Methods Fully human Anti-B7H7 antibodies were generated from H2L2 Harbour Mice® transgenic platform. The binding and blocking activities were tested by fluorescence-activated cell sorting (FACS) method. In vitro function of the antibodies was tested for their abilities to activate T cell and NK cell. In vivo efficacy was tested on multiple NOD-Prkdcem26Cd52Il2rgem26Cd22/NjuCrl (NCG) mouse models engrafted human PBMC tumor. The dose range-finding (DRF) tox study was evaluated on a non-human primates (NHP) 4-week repeat-dose toxicity study.
Results HBM1020, a fully human anti-B7H7 antibody, bound specifically to cell lines that over-express either human B7H7 or cynomolgus monkey B7H7, as well as human tumor cell lines that express endogenous B7H7, with high selectivity against other B7 family members. HBM1020 blocked the interaction between B7H7 and its receptors and potently promoted T cell activation and NK cell cytotoxicity in vitro. Furthermore, HBM1020 showed potent anti-tumor activity in multiple murine tumor models. In DRF 4-week repeat-dose NHP toxicity study (20, 60, 147 mg/kg), HBM1020 was well tolerated up to 147 mg/kg dosed weekly (total 5 doses) with no notable test article-related adverse finding but increased anti-KLH IgG and IgM after KLH immunization at ≥ 60 mg/kg.

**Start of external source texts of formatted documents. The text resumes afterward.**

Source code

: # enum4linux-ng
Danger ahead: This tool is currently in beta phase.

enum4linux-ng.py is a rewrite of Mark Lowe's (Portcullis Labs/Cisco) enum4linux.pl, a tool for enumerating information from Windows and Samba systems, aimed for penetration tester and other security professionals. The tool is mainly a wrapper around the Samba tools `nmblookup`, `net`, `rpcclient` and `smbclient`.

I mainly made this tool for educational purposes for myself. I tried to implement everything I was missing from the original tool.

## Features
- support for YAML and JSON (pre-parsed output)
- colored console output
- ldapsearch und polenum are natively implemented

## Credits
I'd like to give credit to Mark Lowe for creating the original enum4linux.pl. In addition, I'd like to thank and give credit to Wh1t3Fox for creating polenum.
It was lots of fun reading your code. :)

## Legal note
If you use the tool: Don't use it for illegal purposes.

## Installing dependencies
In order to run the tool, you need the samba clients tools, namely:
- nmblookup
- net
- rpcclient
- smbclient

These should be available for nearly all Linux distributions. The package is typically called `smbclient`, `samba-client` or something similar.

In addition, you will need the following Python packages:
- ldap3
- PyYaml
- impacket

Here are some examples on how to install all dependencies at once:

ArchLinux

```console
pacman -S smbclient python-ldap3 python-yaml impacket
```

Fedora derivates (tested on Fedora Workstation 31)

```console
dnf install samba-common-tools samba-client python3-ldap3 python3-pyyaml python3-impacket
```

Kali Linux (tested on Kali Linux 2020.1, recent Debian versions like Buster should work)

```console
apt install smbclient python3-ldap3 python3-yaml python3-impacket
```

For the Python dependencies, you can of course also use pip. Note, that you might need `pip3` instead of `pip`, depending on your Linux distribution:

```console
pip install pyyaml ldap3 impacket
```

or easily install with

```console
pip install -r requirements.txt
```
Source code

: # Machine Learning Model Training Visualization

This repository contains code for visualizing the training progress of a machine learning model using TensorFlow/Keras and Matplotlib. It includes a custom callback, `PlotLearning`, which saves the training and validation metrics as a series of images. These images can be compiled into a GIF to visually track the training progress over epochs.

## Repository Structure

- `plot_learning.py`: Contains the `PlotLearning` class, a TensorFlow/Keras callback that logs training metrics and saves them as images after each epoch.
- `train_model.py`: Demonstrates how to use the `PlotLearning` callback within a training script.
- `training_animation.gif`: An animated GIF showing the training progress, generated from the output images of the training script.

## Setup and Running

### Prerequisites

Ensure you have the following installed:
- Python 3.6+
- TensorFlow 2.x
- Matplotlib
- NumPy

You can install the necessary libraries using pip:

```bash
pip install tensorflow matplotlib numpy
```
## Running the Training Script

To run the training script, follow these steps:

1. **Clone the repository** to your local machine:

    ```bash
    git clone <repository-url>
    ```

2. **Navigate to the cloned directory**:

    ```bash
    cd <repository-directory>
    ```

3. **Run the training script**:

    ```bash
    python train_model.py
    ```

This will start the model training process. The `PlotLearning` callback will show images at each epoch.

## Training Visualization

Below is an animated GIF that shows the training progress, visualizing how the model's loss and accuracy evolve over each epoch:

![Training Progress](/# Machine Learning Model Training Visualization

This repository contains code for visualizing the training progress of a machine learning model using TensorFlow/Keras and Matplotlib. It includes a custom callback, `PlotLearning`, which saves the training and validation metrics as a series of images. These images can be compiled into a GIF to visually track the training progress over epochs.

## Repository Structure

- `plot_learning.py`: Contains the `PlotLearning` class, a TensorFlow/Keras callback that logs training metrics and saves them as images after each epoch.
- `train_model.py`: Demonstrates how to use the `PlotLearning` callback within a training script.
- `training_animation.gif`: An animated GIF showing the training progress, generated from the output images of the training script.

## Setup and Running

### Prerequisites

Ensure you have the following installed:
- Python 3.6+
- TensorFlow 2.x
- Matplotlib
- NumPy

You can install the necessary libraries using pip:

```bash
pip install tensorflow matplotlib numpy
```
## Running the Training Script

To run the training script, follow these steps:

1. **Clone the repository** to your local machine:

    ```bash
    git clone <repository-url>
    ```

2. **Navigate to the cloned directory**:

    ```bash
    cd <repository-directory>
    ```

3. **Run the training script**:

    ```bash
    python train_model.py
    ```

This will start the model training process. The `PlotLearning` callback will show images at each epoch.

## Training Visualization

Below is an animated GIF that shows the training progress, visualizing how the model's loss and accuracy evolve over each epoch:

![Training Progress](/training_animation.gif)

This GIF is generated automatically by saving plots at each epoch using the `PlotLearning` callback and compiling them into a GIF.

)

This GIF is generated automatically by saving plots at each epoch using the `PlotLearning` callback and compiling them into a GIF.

Conclusions HBM1020 is a fully human novel anti-B7H7 antibody with potent activity on T cell activation, NK cell cytotoxicity, excellent in vivo anti-tumor efficacy, and excellent safety profile. HBM1020 may present a promising novel anti-tumor agent as monotherapy and/or combination therapy with currently established immune-oncology agents.
Ethics Approval The anti-tumor efficacy studies in mice were approved by the internal ethics board of the respective contract research organization (CRO). The dose-range finding toxicity studies in non-human primates were approved by Ethics Board of an appropriate contract research organizations (CROs).